Business or personal? If you’re a business owner and you also have one of the largest account balances in the plan, it may be best to have the business pay for 401k fees. Those fees may be deductible expenses for the business (ask your CPA to determine what’s possible in your situation). If you choose a plan that charges higher percentages or expense ratios instead, you end up paying the bulk of expenses anyway—but you pay out of your personal retirement savings, and you don’t get a deduction for those expenses.
A variety of options: As you evaluate 401k plans, look at fully-transparent options. Understand how the costs shift from employers to employees, and decide which makes sense for you. Don’t limit your search to one option or the other.
Plan Design and Education
Sometimes employers are shocked when they fail discrimination tests. They may need to make refunds to highly-compensated employees (HCEs) or make additional contributions to fix the problem. Those unexpected contributions contribute to the feeling that a 401k is expensive and unpredictable.
There are several ways to address those problems:
- Plan design: Set your plan up so that you don’t need to pass discrimination tests, or at least improve your chances of passing. A safe-harbor 401k plan requires modest employer contributions, but you don’t need to worry about discrimination tests. Alternatively, you can “stretch the match” to encourage employees to contribute more or use automatic enrollment to beef up participation.
- Employee education: Why aren’t your employees contributing? If they don’t understand the plan or have faith in it, they’ll pass on participating. But they undoubtedly need to save for retirement, and you might even help them with a match. With the help of licensed financial advisors (don’t take on that liability yourself), offer guidance and education. Sometimes people just need their questions answered one-on-one, and making that opportunity available can go a long way.
What Employees Can Do
If you’re an employee—not a business owner—and your 401k plan seems expensive, you may be able to help change things.
Speak up: For starters, ask your employer about the costs. Most employers are busy with numerous aspects of running a business, and they may not know that costs have gotten out of balance. Volunteer to head up a committee to shop alternatives, if that’s up your alley. But first, see if your employer is receptive to changes. Just like with the generosity of your health insurance plan and your salary level, employers may have their reasons for keeping things the way they are.

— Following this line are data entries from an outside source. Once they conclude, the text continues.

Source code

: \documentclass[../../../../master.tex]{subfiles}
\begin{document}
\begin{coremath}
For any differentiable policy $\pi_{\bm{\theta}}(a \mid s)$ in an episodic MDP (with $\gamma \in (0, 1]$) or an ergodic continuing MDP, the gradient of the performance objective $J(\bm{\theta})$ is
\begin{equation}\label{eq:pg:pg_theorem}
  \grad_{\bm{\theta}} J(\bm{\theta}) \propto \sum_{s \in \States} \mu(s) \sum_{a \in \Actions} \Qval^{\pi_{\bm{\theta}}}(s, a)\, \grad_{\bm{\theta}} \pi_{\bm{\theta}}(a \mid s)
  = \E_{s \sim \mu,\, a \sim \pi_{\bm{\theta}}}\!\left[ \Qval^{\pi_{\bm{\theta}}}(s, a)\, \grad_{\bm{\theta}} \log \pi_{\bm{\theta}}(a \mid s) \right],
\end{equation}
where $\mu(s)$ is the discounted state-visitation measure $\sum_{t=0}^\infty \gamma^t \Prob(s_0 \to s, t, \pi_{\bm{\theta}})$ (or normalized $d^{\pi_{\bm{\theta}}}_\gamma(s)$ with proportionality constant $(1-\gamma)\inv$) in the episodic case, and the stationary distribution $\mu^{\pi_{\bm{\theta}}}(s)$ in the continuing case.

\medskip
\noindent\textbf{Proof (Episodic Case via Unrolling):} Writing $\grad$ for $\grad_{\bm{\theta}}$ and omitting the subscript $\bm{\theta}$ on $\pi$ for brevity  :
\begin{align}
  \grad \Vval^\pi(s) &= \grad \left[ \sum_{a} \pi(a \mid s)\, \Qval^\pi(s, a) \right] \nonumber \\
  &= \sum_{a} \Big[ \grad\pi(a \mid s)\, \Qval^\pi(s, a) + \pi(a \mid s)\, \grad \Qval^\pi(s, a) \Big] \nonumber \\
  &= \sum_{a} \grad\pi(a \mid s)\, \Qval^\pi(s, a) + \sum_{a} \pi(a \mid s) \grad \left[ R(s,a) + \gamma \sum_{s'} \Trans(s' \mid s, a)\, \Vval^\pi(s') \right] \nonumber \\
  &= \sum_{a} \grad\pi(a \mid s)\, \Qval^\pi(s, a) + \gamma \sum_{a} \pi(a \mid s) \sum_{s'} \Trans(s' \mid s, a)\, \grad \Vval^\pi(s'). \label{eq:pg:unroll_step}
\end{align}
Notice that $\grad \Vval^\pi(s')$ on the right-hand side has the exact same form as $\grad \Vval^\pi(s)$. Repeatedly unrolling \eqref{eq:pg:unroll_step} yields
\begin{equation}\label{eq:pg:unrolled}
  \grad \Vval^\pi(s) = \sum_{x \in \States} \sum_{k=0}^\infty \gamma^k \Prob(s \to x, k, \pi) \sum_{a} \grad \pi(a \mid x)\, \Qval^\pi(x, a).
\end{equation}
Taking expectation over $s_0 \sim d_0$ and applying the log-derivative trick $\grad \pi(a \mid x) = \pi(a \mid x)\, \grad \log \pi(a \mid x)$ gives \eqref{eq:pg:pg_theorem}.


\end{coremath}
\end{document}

Save wisely: If changes aren’t on the horizon, do your best to save money and keep fees reasonable.
- Get the match: If your employer offers matching funds, it almost always makes sense to contribute at least up to the match. Don’t leave “free money” on the table. It’s hard to imagine an expense ratio that beats a 100 percent match.
- Save outside the plan? After you reach the match, evaluate saving in IRAs or other vehicles that may be less expensive. Don’t forget your HSA, if you’re concerned about retirement expenses. But be mindful of eligibility, annual limits, and other factors.
- Move when you can: Don’t skip saving just because you don’t like the price tag on your 401k. But be aware of when you can move funds to more reasonably-priced alternatives. For example, when you stop working for your employer, you typically have the right to transfer funds to another retirement account. Also, in-service distributions may be an option for older workers.
Disclosure: All information herein has been prepared solely for informational purposes, and it is not an offer to buy or sell, or a solicitation of an offer to buy or sell any security or instrument or to participate in any particular trading strategy.